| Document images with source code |
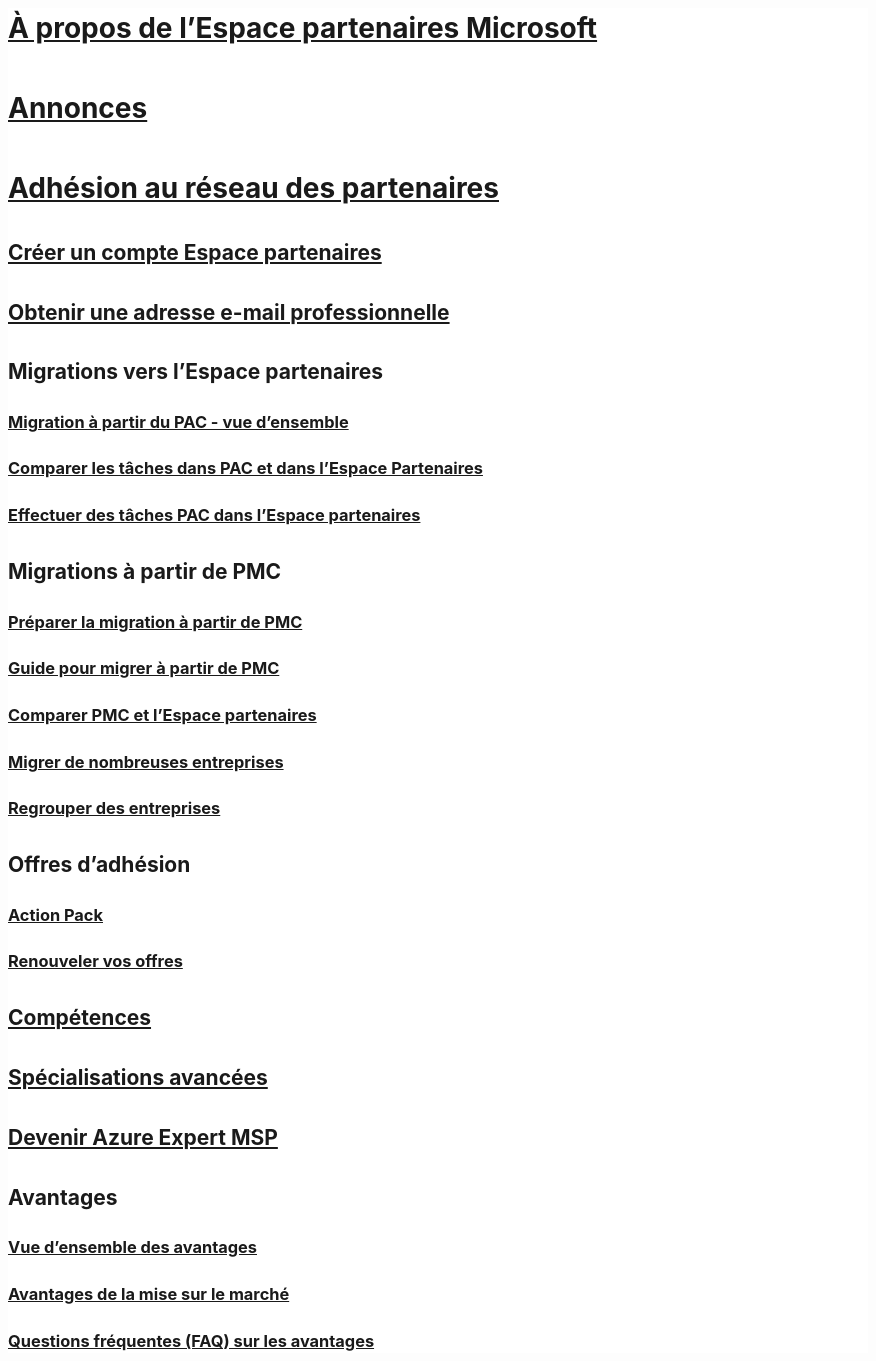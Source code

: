 # [À propos de l’Espace partenaires Microsoft](index.yml)

# [Annonces](announcements/TOC.md)

# [Adhésion au réseau des partenaires](mpn-overview.md)
## [Créer un compte Espace partenaires](mpn-create-a-partner-center-account.md)
## [Obtenir une adresse e-mail professionnelle](buy-email-domain.md)
## Migrations vers l’Espace partenaires
### [Migration à partir du PAC - vue d’ensemble](pac-to-pc-overview.md)
### [Comparer les tâches dans PAC et dans l’Espace Partenaires](moving-from-pac-to-pc.md)
### [Effectuer des tâches PAC dans l’Espace partenaires](o365-partner-admin-center-to-partner-center.md)
## Migrations à partir de PMC
### [Préparer la migration à partir de PMC](prepare-pmc-pc-migration.md)
### [Guide pour migrer à partir de PMC](guide-to-migration.md)
### [Comparer PMC et l’Espace partenaires](move-pmc-pc-map.md)
### [Migrer de nombreuses entreprises](move-multiple-companies.md)
### [Regrouper des entreprises](consolidate-accounts.md)


## Offres d’adhésion
### [Action Pack](mpn-get-action-pack.md)
### [Renouveler vos offres](renew-mpn-offers.md)
## [Compétences](learn-about-competencies.md)
## [Spécialisations avancées](advanced-specializations.md)
## [Devenir Azure Expert MSP](azure-expert-msp.md)
## Avantages
### [Vue d’ensemble des avantages](manage-your-partner-network-benefits.md)
### [Avantages de la mise sur le marché](mpn-learn-about-go-to-market-benefits.md)
### [Questions fréquentes (FAQ) sur les avantages](benefits-faq.md)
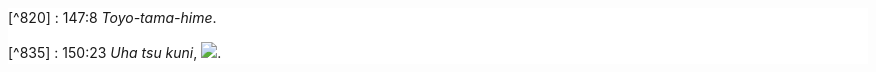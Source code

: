 [^817]: 147:5 _C'est-à-dire_, simplement « une route agréable ». _Michi_, « une route » est proprement un composé, — _mi-chi_, « route auguste », — la syllabe unique _chi_ étant le mot japonais le plus archaïque pour « route ». Il est écrit à cet endroit ![](/image/book/Shintoism/The_Kojiki/15101.jpg), ce qui montre que l'étymologie n'était pas encore tout à fait oubliée au moment de la compilation de ces « Archives ». En général, cependant, tout au long de l'ouvrage, nous avons ![](/image/book/Shintoism/The_Kojiki/15102.jpg) ou ![](/image/book/Shintoism/The_Kojiki/15103.jpg) seul.

[^818]: 147:6 Voir Sect. VI, Note 8, où l’adjectif « Grand » est préfixé au nom.

[^819]: 147:7 Voir Sect. XXXI, Note 10.

[^820] : 147:8 _Toyo-tama-hime_.

[^821]: 147:9 Le caractère ![](/image/book/Shintoism/The_Kojiki/15104.jpg) proprement « lumière », « éclat », est ici pris par Motowori dans le sens exactement opposé d'« ombre » (le passage parallèle de la p. 152 des « Chroniques » ayant ![](/image/book/Shintoism/The_Kojiki/15200.jpg) « ombre humaine »), et son point de vue est absous de toute déraison par le fait de la confusion entre lumière et ombre qui a toujours existé dans la phraséologie japonaise. Ainsi _hi-kage_ peut signifier soit « lumière du soleil », soit « une ombre projetée par le soleil ». Il est plus sûr, cependant, de s'en tenir aux caractères chinois employés par l'auteur ; et dans ce cas particulier, nous pouvons bien supposer qu'il a voulu dire qu'une lumière céleste brillait du corps du dieu en question. Une telle idée n'est pas étrangère aux modes de pensée et d'expression classiques japonais. Voir également Sect. XLVI, notes 9-10.

[^822]: 148:10 Ou, en prenant le caractère ![](/image/book/Shintoism/The_Kojiki/15201.jpg) comme particule initiale, « Ainsi, comme nous n'avons pas pu séparer \[l'un de l'autre\]. »

[^823]: 148:11 Voir la note 2 de cette section.

[^824]: 148:12 Ceci est une traduction littérale des caractères chinois ![](/image/book/Shintoism/The_Kojiki/15202.jpg), par lesquels le mot archaïque _michi_, ici écrit phonétiquement, est représenté ailleurs. Il pourrait s'agir de l'otarie (_Otaria arsina_) ou d'une espèce de phoque.

[^825]: 148:13 Voir Sect. XXXVII, Note 7.

[^826]: 149:14 Littéralement, « pensé aux premières choses ».

[^827]: 149:15 Comme le caractère pour « un » est répété trois fois dans ce passage, Motowori a probablement raison de dire qu’il faut lui donner sa signification appropriée, et le traducteur le rend donc par le numéral « un » plutôt que par l’article indéfini « a ».

[^828]: 149:16 Prononcé _tai_ dans le langage moderne. Peut-être devrions-nous plutôt ajouter _aka-dahi_, « tahi rouge », comme dans le passage parallèle des « Chroniques ». Ces deux poissons appartiennent à la famille des _Sparoidei_, le premier étant le _Pagrus cardinalis_, le second probablement le P. _major_.

[^829]: 149:17 Ou, « d’une arête de poisson dans sa gorge ».

[^830]: 149:18 Tanigaha Shisei, citant Urabe no Kaneyoshi, commente ainsi le passage parallèle des « Chroniques », où l'intégralité de cette légende est donnée plusieurs fois sous des formes légèrement différentes : « Par gros crochet, on entend celui qui ne remplira pas sa fonction \[parce que trop grand\] ; avide signifie ce qui \[s'efforce d'avancer, mais\] ne peut le faire ; idiot signifie inintelligent ; nous avons donc un crochet qui, ne remplissant pas sa fonction, ne servira à rien, mais plutôt un chemin pour mener \[celui qui le possède\] à la pauvreté. Pauvre extérieurement, et idiot intérieurement, il sera la créature la plus inutile de l'Empire. » Il convient toutefois de noter que Motowori interprète dans le sens de « sombre » et Moribe dans le sens de « noyer » le mot phonétiquement écrit et obscur obo, rendu ici par « grand ».

[^831]: 149:19 p. 153 _C'est-à-dire_, « avec ta main derrière ton dos. » Les commentateurs supposent que c'était une sorte de charme par lequel le mal était détourné de la personne de celui qui le pratiquait, et ils soulignent qu'Izanagi (le « Mâle-Qui-Invite ») brandissait son épée derrière lui lorsqu'il était poursuivi par les armées d'Hadès (voir Sect. IX, Note 15).

[^832]: 150:20 Par « champs hauts » et « champs bas », on entend respectivement les rizières de montagne où le riz est planté à sec, et les « rizières » proprement dites, où le riz est constamment immergé. Différentes variétés de riz sont utilisées pour ces différentes méthodes de culture.

[^833]: 150:21 _Shiho mitsu tama_. Le « joyau de la marée descendante » mentionné dans la phrase suivante est en japonais _shiho hiru tama_.

[^834]: 150:22 Voir Introduction, [p. xxxiii](kj004.htm#pxxxiii), Note 41.

[^835] : 150:23 _Uha tsu kuni_, ![](/image/book/Shintoism/The_Kojiki/15300.jpg).

[^836]: 150:24 _C'est-à-dire_, « Lequel d'entre vous l'escortera le plus rapidement jusqu'au monde supérieur et rapportera des nouvelles de son arrivée saine et sauve là-bas ? »

[^837]: 150:25 Écrit avec le respectueux ![](/image/book/Shintoism/The_Kojiki/15301.jpg), « serviteur ».

[^838]: 150:26 Il y a dans cette phrase un caractère ![](/image/book/Shintoism/The_Kojiki/15302.jpg), difficile à expliquer si on le lit moshi, « si », comme c'est souvent le cas en japonais. Il signifie probablement simplement ![](/image/book/Shintoism/The_Kojiki/15303.jpg) « tu », et on pourrait traduire ainsi : « Pendant que tu traverses », etc.

[^839]: 150:27 Voir Sect. XXXVI, Note 8.

[^840]: 150:28 _C'est-à-dire_, probablement, en l'attachant autour du cou du crocodile.

[^841]: 150:29 _Saki-mochi-no-kami_. « Lame » est la signification probable de _sahi_ ou _sabi_, bien que ce nom propre particulier soit écrit dans les « Chroniques » avec le caractère chinois ![](/image/book/Shintoism/The_Kojiki/15304.jpg), « houe » ou « pioche ». Ici, les syllabes _sa hi_ sont écrites phonétiquement.

[^770]: 139:1 p. 139 Étymologie inconnue.
[^771]: 139:2 L'espèce désignée par cet ancien nom n'est pas claire ; mais l'une des suggestions de Motowori, selon laquelle elle pourrait être identique au _sarubo-yahi_ moderne (une coquille d'une famille _Arcadæ_, probablement _Arca subcrenata_), dont l'origine du nom serait ainsi retracée jusqu'à l'âge mythologique, est au moins ingénieuse.
[^774]: 139:5 _Aka-saku-mi-tama_. _Saku_ pourrait être traduit par « ouverture », « formation », etc. C'est le même mot que celui utilisé pour exprimer l'épanouissement d'une fleur.
[^775]: 139:6 Les caractères rendus par « est revenu » sont ![](/image/book/Shintoism/The_Kojiki/14000.jpg). Motowori et Hirata pensent que ![](/image/book/Shintoism/The_Kojiki/14001.jpg) a été mis par erreur à la place de ![](/image/book/Shintoism/The_Kojiki/14002.jpg), ce qui donnerait le sens de « arrivé là », et nous permettrait ainsi de situer l'épisode des poissons à Ise plutôt qu'à Hiuga, ce qui conviendrait mieux à la clause conclusive de cette section narrant la participation des duchesses de Sara aux prémices de la province de Shims. Si le mot Shima signifie ici non pas la province de ce nom, mais simplement « îles » en général, il n’y a rien à gagner par la correction proposée, qui n’est d’ailleurs sanctionnée par aucun texte ; et on peut ajouter qu’aucune mention ne se trouve dans aucune histoire de la coutume dont on dit ici qu’elle a existé.
[^776]: 139:7 _C'est-à-dire_ tous les poissons, grands et petits.
[^777]: 139:8 Littéralement, « petite épée à corde », censée avoir été ainsi appelée parce qu'elle était portée à l'intérieur des vêtements, attachée à la ceinture inférieure.
[^778]: 139:9 La plus petite des provinces japonaises, située à l'est d'Ise. Le nom signifie « île », et il est possible qu'il doive être pris ici dans ce sens comme nom commun.
[^779]: 140:1 p. 142 Voir Sect. VI. Note 17.
[^781]: 140:3 Ou « Arbre ». _Ka-no-hama-saku-ya-hime_. Peut-être (bien qu'il n'existe aucune autorité autochtone pour le faire) devrions-nous plutôt comprendre _saku_ comme un Causatif d'intention, mais non de forme, et traduire le nom ainsi : « Princesse-Faisonnant-Fleurs-des-Arbres ». L'arbre auquel il est fait allusion est sans doute le cerisier. Cette divinité est aujourd'hui vénérée comme la déesse du mont Fuzhi (Fusiyama), et dans le langage courant, le dernier membre du composé formant son nom ne reçoit pas le _nigori_, _hime_ au lieu de _bime_. La syllabe _ya_ n'a aucune signification dans ce nom et d'autres similaires. On se souviendra qu'il existait une autre sœur nommée « Princesse-Tomber-comme-les-Fleurs-des-Arbres » (Voir Sect. XX, Note 5).
[^782]: 141:4 Ou peut-être, ainsi écrit ![](/image/book/Shintoism/The_Kojiki/14200.jpg), l'expression originale serait ici mieux rendue par « sœurs ».
[^783]: 141:5 _C'est-à-dire_, aussi durable que les rochers. Le nom original est _Iha-naga-hime_.
[^784]: 141:6 Le caractère utilisé ici et immédiatement en dessous pour le premier pronom personnel est ![](/image/book/Shintoism/The_Kojiki/14201.jpg) « serviteur ».
[^785]: 141:7 _C'est-à-dire_, toutes sortes de biens en guise de dot pour ses filles.
[^786]: 141:8 Le mot habituel enfant ( ![](/image/book/Shintoism/The_Kojiki/14202.jpg))est employé dans le texte ; mais il a ici presque certainement, comme le suggère Motowori, un sens plus étendu, et signifie la postérité de la Déesse-Soleil ou du Prince-Épi-de-Riz-Abondance-Rouge en général, c'est-à-dire les Empereurs du Japon. Le terme plus vague de « progéniture » est donc plus proche de l'intention de l'auteur.
[^787]: 141:9 _C'est-à-dire_, soit de la Déesse-Soleil, soit du Prince-Épi-de-Riz-Abondance-Rouge. Il n'y a aucune différence de sens, quelle que soit la divinité à laquelle nous prenons l'orateur pour référence. La Déesse-Soleil était son ancêtre, et il était l'ancêtre des empereurs japonais.
[^788]: 141:10 Ou « neige et pluie », la lecture étant incertaine.
[^789]: 141:11 Ou « ayant juré ceci », ou « je me suis engagé à l’accomplir ».
[^790]: 141:12 Les caractères chinois utilisés sont ceux qui désignent correctement la présentation du tribut.
[^791]: 141:13 Motowori (propose une correction dans ce passage de ![](/image/book/Shintoism/The_Kojiki/14203.jpg) à ![](/image/book/Shintoism/The_Kojiki/14204.jpg) qui ne modifierait pas matériellement le sens.
[^792]: 141:14 p. 143 Le sens précis des syllabes _a-ma-hi-no-mi_, traduites ici par les mots « mais aussi fragile » selon l'interprétation provisoire de Motowori et Moribe, est extrêmement obscur. Le passage parallèle dans les « Chroniques » est ![](/image/book/Shintoism/The_Kojiki/14300.jpg), c'est-à-dire « se fanant et tombant comme les fleurs des arbres ».
[^793]: 142:15 Les caractères traduits par « Souverain Céleste » sont ![](/image/book/Shintoism/The_Kojiki/14301.jpg), une désignation japonaise courante de l'Empereur. Il serait plus commode, surtout dans les derniers volumes de cet ouvrage où l'expression est répétée presque à chaque page, de traduire par le seul mot « Empereur ». Mais les commentateurs insistent fortement sur la haute signification des parties constitutives du titre, qui, selon eux, n'a pas été emprunté à la Chine, mais a été utilisé pour la première fois au Japon. On le rencontre pour la première fois dans l'histoire chinoise au milieu du VIIe siècle de notre ère, juste assez tôt en effet pour avoir été emprunté avant l'époque de la compilation de ces « Archives ». Mais comme il n'a rencontré aucune difficulté pour réunir les deux parties « Souverain Céleste », il est possible que l'affirmation des commentateurs japonais soit correcte. L’ancien terme indigène pur semble avoir été _Sumera-mikoto_, pour lequel M. Satow a proposé la traduction de « Souveraineté Auguste ».
[^794]: 143:1 p. 144 Plus littéralement « est venue à » ; mais le caractère employé implique que sa visite était destinée à un supérieur.
[^795]: 143:2 Écrit avec le caractère ![](/image/book/Shintoism/The_Kojiki/14400.jpg), une « concubine » ou une « servante », un équivalent autodépréciatif courant du premier pronom personnel en chinois, lorsque le locuteur est une femme.
[^796]: 143:3 _C'est-à-dire_ « secrètement », « sans te le dire ».
[^797]: 143:4 Dans ce seul cas, le nom est ainsi abrégé. Motowori suppose que c'est en raison du mépris implicite dans les paroles du dieu.
[^798]: 143:5 Littéralement, « un séjour ».
[^799]: 143:6 Voir Sect. I, Note 11. Ici, bien sûr, il s'agit de l'un des dieux du même pays.
[^800]: 144:7 _C'est-à-dire_ « ton enfant et le descendant de la Déesse-Soleil. »
[^801]: 144:8 C'est-à-dire qu'elle resta sans porte après qu'elle eut, comme indiqué immédiatement ci-dessous, plâtré l'entrée.
[^802]: 144:9 Il s'agit d'un enfant, non des flammes. L'expression japonaise est sans ambiguïté.
[^804]: 144:11 _Hayabito-ata-no-kimi_. Ata est, comme cela a déjà été indiqué dans la note 2 de la section XXXVII, le nom d'un lieu de Satsuma. _Haya-bito_ (« hommes rapides », « hommes audacieux », littéralement, si l'on suit les caractères chinois « hommes-faucons ») était une ancienne désignation des habitants de l'extrémité sud-ouest du Japon, qui fut ensuite divisée en provinces p. 145 de Satsuma et d'Ohosumi, et en vint par métonymie à être utilisée pour désigner la province de Satsuma elle-même, raison pour laquelle elle resta le mot-oreiller du mot Satsuma même après que l'usage exclusif de ce dernier ait été établi. Par la suite, les _hayabito_ (également contractés en _hayato_ et _haito_) furent principalement connus comme formant l'infanterie de la garde impériale, un curieux choix de provinciaux pour lequel une sanction mythologique fut invoquée. On dit aussi qu'ils ont fourni les interprètes d'une danse symbolique mentionnée à la fin de la Sect. XLI (voir la note 3 de cette Sect.). Dans les sections ultérieures de cet ouvrage, le traducteur s'est risqué à rendre _hayabito_ par « homme d'armes ».
[^806]: 144:13 L'Honorifique est sans doute préfixé dans ce cas et non dans les autres, car c'est à ce prince ou à cette divinité que la Maison Impériale a fait remonter sa descendance. La lecture _kana_ de Motowori, qui préfixe indifféremment l'Honorifique à tous ces noms, efface cette distinction délicate.
[^807]: 144:14 _Ho-wori-no-mikoto_. L'origine de ce nom est moins claire que celle de ses frères aînés. La proposition de Motowori de le considérer comme une corruption de _ho-yohari_, « affaiblissement du feu », est cependant plausible ; et comme cette triade de noms est manifestement destinée à décrire les étapes de la conflagration, la signification du troisième doit être très proche de ce que suggère Motowori, même si son hypothèse sur la forme originale du mot n'est pas tout à fait correcte. Les noms des trois frères diffèrent plus ou moins dans le passage parallèle des « Chroniques ».
[^808]: 144:15 _Ama-tsu-hi-daka-hiko-ho-ho-de-mi-no-mikoto_. L'interprétation des quatre derniers membres de ce nom composé est extrêmement douteuse.
[^809]: 144:16 Le mot réel dans le texte n'est pas _kumi_, « divinité », mais son chiffre auxiliaire _hashira_.
[^810]: 145:1 p. 146 Pour le mot japonais archaïque _sachi_, rendu ici par « chance », il n'existe pas d'équivalent anglais satisfaisant. Sa signification originale et la plus courante est « chance », « bonheur » ; puis ce dans quoi un homme a de la chance ou de l'habileté, sa « forte » ; et enfin ce qu'il se procure par sa chance ou son habileté et les instruments qu'il utilise pour se les procurer. L'échange négocié ci-dessous était sans doute celui de l'arc et des flèches d'une divinité contre l'hameçon de l'autre divinité.
[^811]: 146:2 _C'est-à-dire_, « Certains hommes sont naturellement bons chasseurs, et d'autres naturellement bons pêcheurs. Rendons-nous donc mutuellement les instruments nécessaires à la poursuite réussie de nos occupations respectives. » — La phrase traduite par « Que chacun de nous rende maintenant à l'autre sa chance » est un peu confuse dans l'original ; mais les versions _kana_, anciennes et nouvelles, concordent pour l'interpréter comme cela a été fait ici.
[^813]: 147:1 p. 151 _Shiho-tsuchi no kami_. L'interprétation de ce nom, telle qu'elle a été retenue ici, repose sur l'usage persistant, dans tous les documents, du caractère ![](/image/book/Shintoism/The_Kojiki/15100.jpg), « sel », pour écrire le premier élément du composé, et de caractères variés pour écrire les syllabes _tsu_ et _chi_, ce qui indique que ces dernières doivent être prises phonétiquement et peuvent donc être interprétées comme signifiant _tsu mochi_, « possesseur de », comme dans de nombreux autres cas. Le fait que ce dieu soit connu comme le dieu des fabricants de sel (voir « Commentaire perpétuel sur les chroniques du Japon » de Tanigaha Shinsei, vol. VII, p. 3) ajoute une autre raison de rejeter à la fois la dérivation farfelue du nom de _Shiri-oho-tsu-mochi_, « Grand Possesseur de la Connaissance », par Motowori, et son affirmation selon laquelle il ne désigne aucune divinité individuelle, mais toute personne dotée d'une sagesse supérieure.
[^814]: 147:2 _Sora-tsu-hi-daka_. On se souviendra que _Ama-tsu-hi-daka_, « Hauteur du Soleil Céleste », était la première partie du nom alternatif du Prince Feu-Abaissé (voir Sect. XXXVIII, Note 15). La distinction entre ces deux appellations presque identiques semble être que la première désigne l'Héritier Présomptif, la seconde le souverain régnant. Toutes deux s'appliquaient donc également au Prince Feu-Abaissé ; et bien que ce qu'il porta finalement soit mentionné là où ses noms sont donnés pour la première fois, il est naturellement mentionné ici, alors que son père est supposé être encore vivant, par cette variante du nom désignant proprement l'Héritier Présomptif. Ces noms, _Ama-tsu-hi-daka_ et _Sora-tsu-hi-daka_, se retrouveront plus loin appliqués à d'autres personnages.
[^815]: 147:3 _C'est-à-dire_, « J'avais reçu un hameçon de mon frère aîné en échange d'un arc. » Le texte est ici concis jusqu'à l'obscurité.
[^816]: 147:4 _C'est-à-dire_, comme on le suppose, un bac ou une cuve faite de bandes de bambou tressées si étroitement qu'aucune eau ne pourrait trouver son chemin entre elles.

| ABOUT THIS EXERCISE |
For this exercise, output exactly the lines above from the line with "[^797]: 143:4 Dans" to the line with "[^806]: 144:13 L'Honorifique", counting both, and leave out the rest.

| OUTPUT BELOW |
[^797]: 143:4 Dans ce seul cas, le nom est ainsi abrégé. Motowori suppose que c'est en raison du mépris implicite dans les paroles du dieu.
[^798]: 143:5 Littéralement, « un séjour ».
[^799]: 143:6 Voir Sect. I, Note 11. Ici, bien sûr, il s'agit de l'un des dieux du même pays.
[^800]: 144:7 _C'est-à-dire_ « ton enfant et le descendant de la Déesse-Soleil. »
[^801]: 144:8 C'est-à-dire qu'elle resta sans porte après qu'elle eut, comme indiqué immédiatement ci-dessous, plâtré l'entrée.
[^802]: 144:9 Il s'agit d'un enfant, non des flammes. L'expression japonaise est sans ambiguïté.
[^804]: 144:11 _Hayabito-ata-no-kimi_. Ata est, comme cela a déjà été indiqué dans la note 2 de la section XXXVII, le nom d'un lieu de Satsuma. _Haya-bito_ (« hommes rapides », « hommes audacieux », littéralement, si l'on suit les caractères chinois « hommes-faucons ») était une ancienne désignation des habitants de l'extrémité sud-ouest du Japon, qui fut ensuite divisée en provinces p. 145 de Satsuma et d'Ohosumi, et en vint par métonymie à être utilisée pour désigner la province de Satsuma elle-même, raison pour laquelle elle resta le mot-oreiller du mot Satsuma même après que l'usage exclusif de ce dernier ait été établi. Par la suite, les _hayabito_ (également contractés en _hayato_ et _haito_) furent principalement connus comme formant l'infanterie de la garde impériale, un curieux choix de provinciaux pour lequel une sanction mythologique fut invoquée. On dit aussi qu'ils ont fourni les interprètes d'une danse symbolique mentionnée à la fin de la Sect. XLI (voir la note 3 de cette Sect.). Dans les sections ultérieures de cet ouvrage, le traducteur s'est risqué à rendre _hayabito_ par « homme d'armes ».
[^806]: 144:13 L'Honorifique est sans doute préfixé dans ce cas et non dans les autres, car c'est à ce prince ou à cette divinité que la Maison Impériale a fait remonter sa descendance. La lecture _kana_ de Motowori, qui préfixe indifféremment l'Honorifique à tous ces noms, efface cette distinction délicate.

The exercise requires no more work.